When you think about it, The Daughter of Time is a strikingly unusual work of crime fiction, being as it is one in which the detective spends the entire novel confined to a bed, and does nothing but read books. It doesn’t sound like the most enthralling of premises, I’ll grant you, but I thoroughly enjoyed reading it. It certainly says something about Tey’s abilities as a writer that she is able to make such an apparently prosaic set-up so entertaining and interesting. What emerges from the novel is an intelligent and thought-provoking rumination on the natures of history, truth, text, and story-telling, and on the points at which these concepts intersect. I particularly liked Grant’s coining of the term ‘Tonypandy’ to describe the process by which history is so often written by the winners, for example. If you read a lot of crime fiction, I would certainly recommend you try out this unusual classic of the genre, and if you are interested in ideas about philosophy, history, and the power of the written word, you too might find something to enjoy.

Josephine Tey

4 thoughts on “‘The Daughter of Time’ by Josephine Tey”

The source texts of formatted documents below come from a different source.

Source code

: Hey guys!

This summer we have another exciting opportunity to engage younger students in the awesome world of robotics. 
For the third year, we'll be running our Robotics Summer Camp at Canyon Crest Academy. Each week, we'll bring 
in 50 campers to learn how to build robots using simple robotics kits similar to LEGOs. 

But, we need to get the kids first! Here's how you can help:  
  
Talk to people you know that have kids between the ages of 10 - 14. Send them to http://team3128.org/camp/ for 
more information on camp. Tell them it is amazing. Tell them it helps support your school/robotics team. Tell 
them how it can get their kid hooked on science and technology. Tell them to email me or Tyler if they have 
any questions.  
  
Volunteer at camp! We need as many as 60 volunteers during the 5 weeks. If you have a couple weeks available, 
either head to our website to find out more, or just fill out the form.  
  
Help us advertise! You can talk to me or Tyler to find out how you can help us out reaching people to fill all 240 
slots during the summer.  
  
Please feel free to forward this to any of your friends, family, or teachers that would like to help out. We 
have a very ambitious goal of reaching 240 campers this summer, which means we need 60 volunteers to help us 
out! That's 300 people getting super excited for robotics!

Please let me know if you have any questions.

  1. This is the only Tey I’ve read, and like you, I really enjoyed it. It does sound like it would be so dull, but really isn’t! I think it was voted by crime writers as the top crime novel at one point. I want to read more of hers, but I haven’t got round to it yet…

    Liked by 1 person

  2. This is my favorite Tey. I love how she is able to make a book where not that much really happens absolutely enthralling. I first read it when I was quite young and a bit of a trusting soul. The idea of tonypandy fascinated me and I went on to read a lot about Richard III.